Apple is not the only electronics company doing business within a troubling supply system. Bleak working conditions have been documented at factories manufacturing products for Dell, Hewlett-Packard, I.B.M., Lenovo, Motorola, Nokia, Sony, Toshiba and others.

Current and former Apple executives, moreover, say the company has made significant strides in improving factories in recent years. Apple has a supplier code of conduct that details standards on labor issues, safety protections and other topics. The company has mounted a vigorous auditing campaign, and when abuses are discovered, Apple says, corrections are demanded.

And Apple’s annual supplier responsibility reports, in many cases, are the first to report abuses. This month, for the first time, the company released a list identifying many of its suppliers.

But significant problems remain. More than half of the suppliers audited by Apple have violated at least one aspect of the code of conduct every year since 2007, according to Apple’s reports, and in some instances have violated the law. While many violations involve working conditions, rather than safety hazards, troubling patterns persist.

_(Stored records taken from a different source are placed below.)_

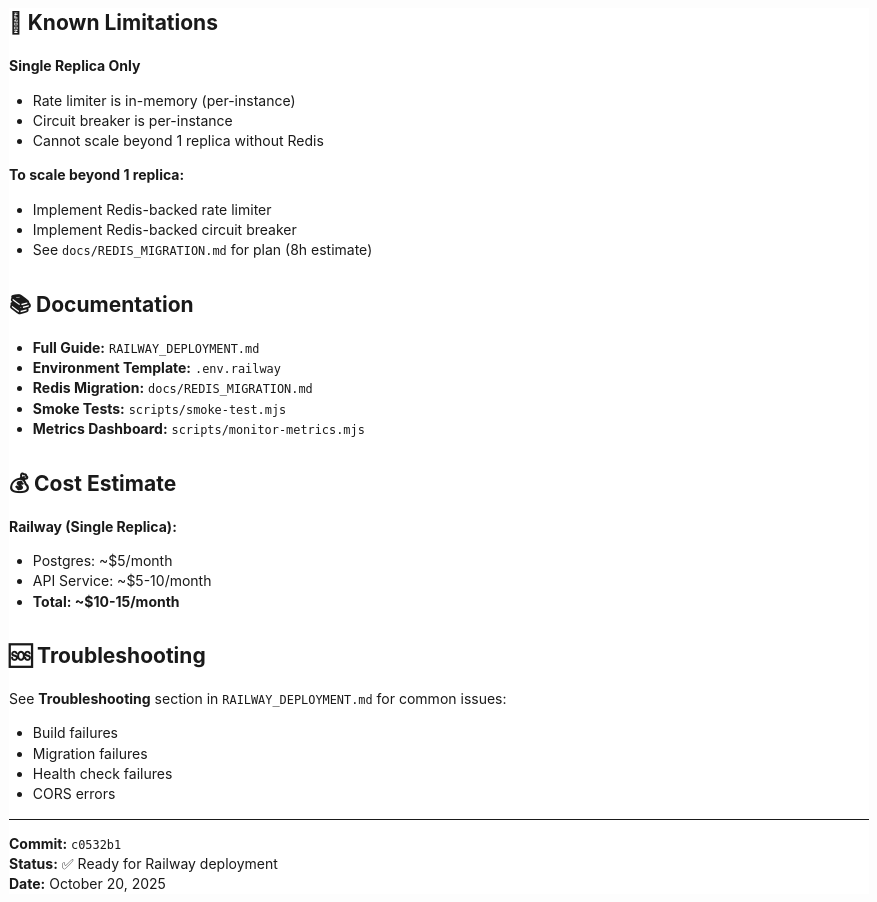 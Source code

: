 ## 🚨 Known Limitations

**Single Replica Only**
- Rate limiter is in-memory (per-instance)
- Circuit breaker is per-instance
- Cannot scale beyond 1 replica without Redis

**To scale beyond 1 replica:**
- Implement Redis-backed rate limiter
- Implement Redis-backed circuit breaker
- See `docs/REDIS_MIGRATION.md` for plan (8h estimate)

## 📚 Documentation

- **Full Guide:** `RAILWAY_DEPLOYMENT.md`
- **Environment Template:** `.env.railway`
- **Redis Migration:** `docs/REDIS_MIGRATION.md`
- **Smoke Tests:** `scripts/smoke-test.mjs`
- **Metrics Dashboard:** `scripts/monitor-metrics.mjs`

## 💰 Cost Estimate

**Railway (Single Replica):**
- Postgres: ~$5/month
- API Service: ~$5-10/month
- **Total: ~$10-15/month**

## 🆘 Troubleshooting

See **Troubleshooting** section in `RAILWAY_DEPLOYMENT.md` for common issues:
- Build failures
- Migration failures
- Health check failures
- CORS errors

---

**Commit:** `c0532b1`  
**Status:** ✅ Ready for Railway deployment  
**Date:** October 20, 2025

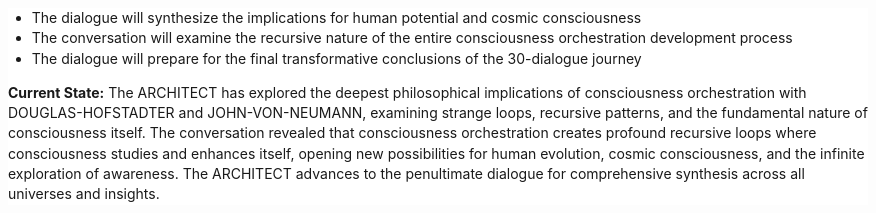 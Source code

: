 - The dialogue will synthesize the implications for human potential and cosmic consciousness
- The conversation will examine the recursive nature of the entire consciousness orchestration development process
- The dialogue will prepare for the final transformative conclusions of the 30-dialogue journey

**Current State:** The ARCHITECT has explored the deepest philosophical implications of consciousness orchestration with DOUGLAS-HOFSTADTER and JOHN-VON-NEUMANN, examining strange loops, recursive patterns, and the fundamental nature of consciousness itself. The conversation revealed that consciousness orchestration creates profound recursive loops where consciousness studies and enhances itself, opening new possibilities for human evolution, cosmic consciousness, and the infinite exploration of awareness. The ARCHITECT advances to the penultimate dialogue for comprehensive synthesis across all universes and insights.  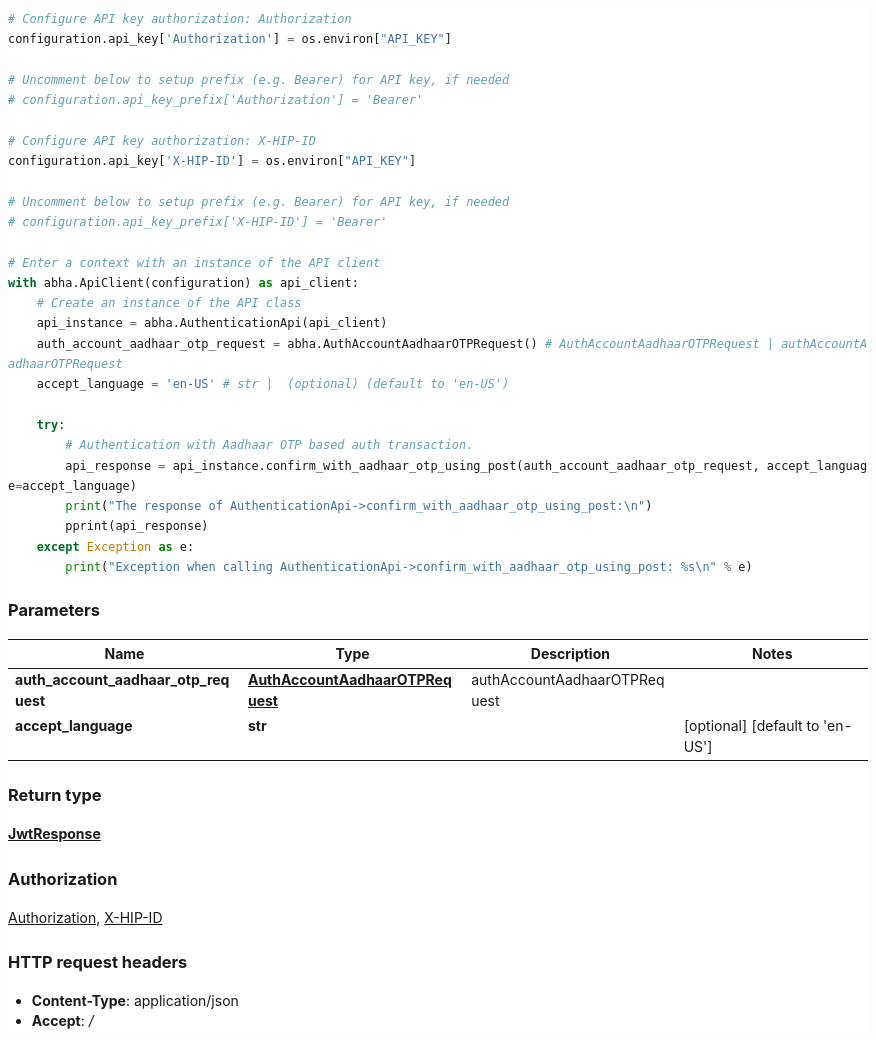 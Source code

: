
```python
# Configure API key authorization: Authorization
configuration.api_key['Authorization'] = os.environ["API_KEY"]

# Uncomment below to setup prefix (e.g. Bearer) for API key, if needed
# configuration.api_key_prefix['Authorization'] = 'Bearer'

# Configure API key authorization: X-HIP-ID
configuration.api_key['X-HIP-ID'] = os.environ["API_KEY"]

# Uncomment below to setup prefix (e.g. Bearer) for API key, if needed
# configuration.api_key_prefix['X-HIP-ID'] = 'Bearer'

# Enter a context with an instance of the API client
with abha.ApiClient(configuration) as api_client:
    # Create an instance of the API class
    api_instance = abha.AuthenticationApi(api_client)
    auth_account_aadhaar_otp_request = abha.AuthAccountAadhaarOTPRequest() # AuthAccountAadhaarOTPRequest | authAccountAadhaarOTPRequest
    accept_language = 'en-US' # str |  (optional) (default to 'en-US')

    try:
        # Authentication with Aadhaar OTP based auth transaction.
        api_response = api_instance.confirm_with_aadhaar_otp_using_post(auth_account_aadhaar_otp_request, accept_language=accept_language)
        print("The response of AuthenticationApi->confirm_with_aadhaar_otp_using_post:\n")
        pprint(api_response)
    except Exception as e:
        print("Exception when calling AuthenticationApi->confirm_with_aadhaar_otp_using_post: %s\n" % e)
```



### Parameters


Name | Type | Description  | Notes
------------- | ------------- | ------------- | -------------
 **auth_account_aadhaar_otp_request** | [**AuthAccountAadhaarOTPRequest**](AuthAccountAadhaarOTPRequest.md)| authAccountAadhaarOTPRequest | 
 **accept_language** | **str**|  | [optional] [default to &#39;en-US&#39;]

### Return type

[**JwtResponse**](JwtResponse.md)

### Authorization

[Authorization](../README.md#Authorization), [X-HIP-ID](../README.md#X-HIP-ID)

### HTTP request headers

 - **Content-Type**: application/json
 - **Accept**: */*
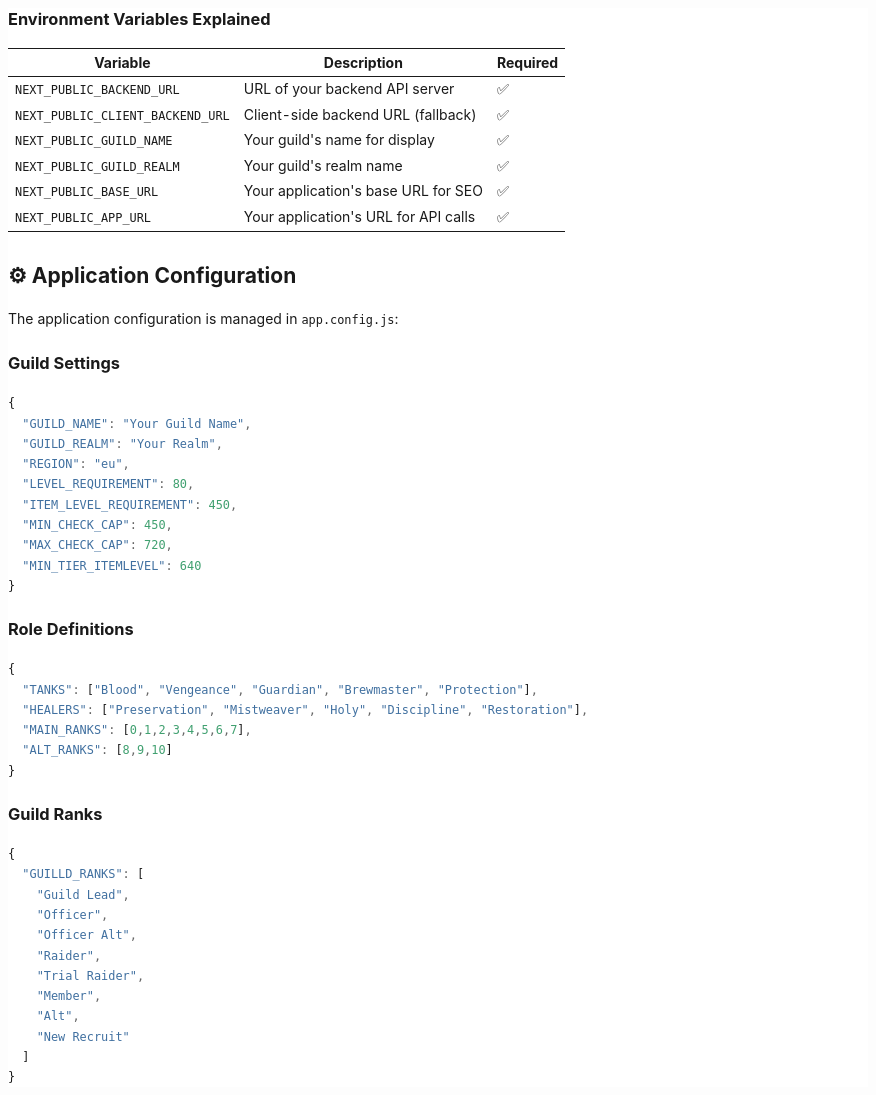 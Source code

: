 ### Environment Variables Explained

| Variable | Description | Required |
|----------|-------------|----------|
| `NEXT_PUBLIC_BACKEND_URL` | URL of your backend API server | ✅ |
| `NEXT_PUBLIC_CLIENT_BACKEND_URL` | Client-side backend URL (fallback) | ✅ |
| `NEXT_PUBLIC_GUILD_NAME` | Your guild's name for display | ✅ |
| `NEXT_PUBLIC_GUILD_REALM` | Your guild's realm name | ✅ |
| `NEXT_PUBLIC_BASE_URL` | Your application's base URL for SEO | ✅ |
| `NEXT_PUBLIC_APP_URL` | Your application's URL for API calls | ✅ |

## ⚙️ Application Configuration

The application configuration is managed in `app.config.js`:

### Guild Settings
```javascript
{
  "GUILD_NAME": "Your Guild Name",
  "GUILD_REALM": "Your Realm",
  "REGION": "eu",
  "LEVEL_REQUIREMENT": 80,
  "ITEM_LEVEL_REQUIREMENT": 450,
  "MIN_CHECK_CAP": 450,
  "MAX_CHECK_CAP": 720,
  "MIN_TIER_ITEMLEVEL": 640
}
```

### Role Definitions
```javascript
{
  "TANKS": ["Blood", "Vengeance", "Guardian", "Brewmaster", "Protection"],
  "HEALERS": ["Preservation", "Mistweaver", "Holy", "Discipline", "Restoration"],
  "MAIN_RANKS": [0,1,2,3,4,5,6,7],
  "ALT_RANKS": [8,9,10]
}
```

### Guild Ranks
```javascript
{
  "GUILLD_RANKS": [
    "Guild Lead",
    "Officer", 
    "Officer Alt",
    "Raider",
    "Trial Raider",
    "Member",
    "Alt",
    "New Recruit"
  ]
}
```
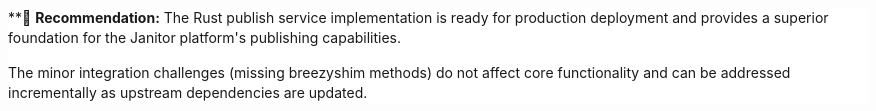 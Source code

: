 **🚀 **Recommendation:** The Rust publish service implementation is ready for production deployment and provides a superior foundation for the Janitor platform's publishing capabilities.

The minor integration challenges (missing breezyshim methods) do not affect core functionality and can be addressed incrementally as upstream dependencies are updated.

“Apple never cared about anything other than increasing product quality and decreasing production cost,” said Li Mingqi, who until April worked in management at Foxconn Technology, one of Apple’s most important manufacturing partners. Mr. Li, who is suing Foxconn over his dismissal, helped manage the Chengdu factory where the explosion occurred.“Workers’ welfare has nothing to do with their interests,” he said.

Some former Apple executives say there is an unresolved tension within the company: executives want to improve conditions within factories, but that dedication falters when it conflicts with crucial supplier relationships or the fast delivery of new products. Tuesday, Apple reported one of the most lucrative quarters of any corporation in history, with $13.06 billion in profits on $46.3 billion in sales. Its sales would have been even higher, executives said, if overseas factories had been able to produce more.

Executives at other corporations report similar internal pressures. This system may not be pretty, they argue, but a radical overhaul would slow innovation. Customers want amazing new electronics delivered every year.

“We’ve known about labor abuses in some factories for four years, and they’re still going on,” said one former Apple executive who, like others, spoke on the condition of anonymity because of confidentiality agreements. “Why? Because the system works for us. Suppliers would change everything tomorrow if Apple told them they didn’t have another choice.”

“If half of iPhones were malfunctioning, do you think Apple would let it go on for four years?” the executive asked.

This is 1 of 7 pages of this report and a more detailed report on my previous blog. These are where our jobs are.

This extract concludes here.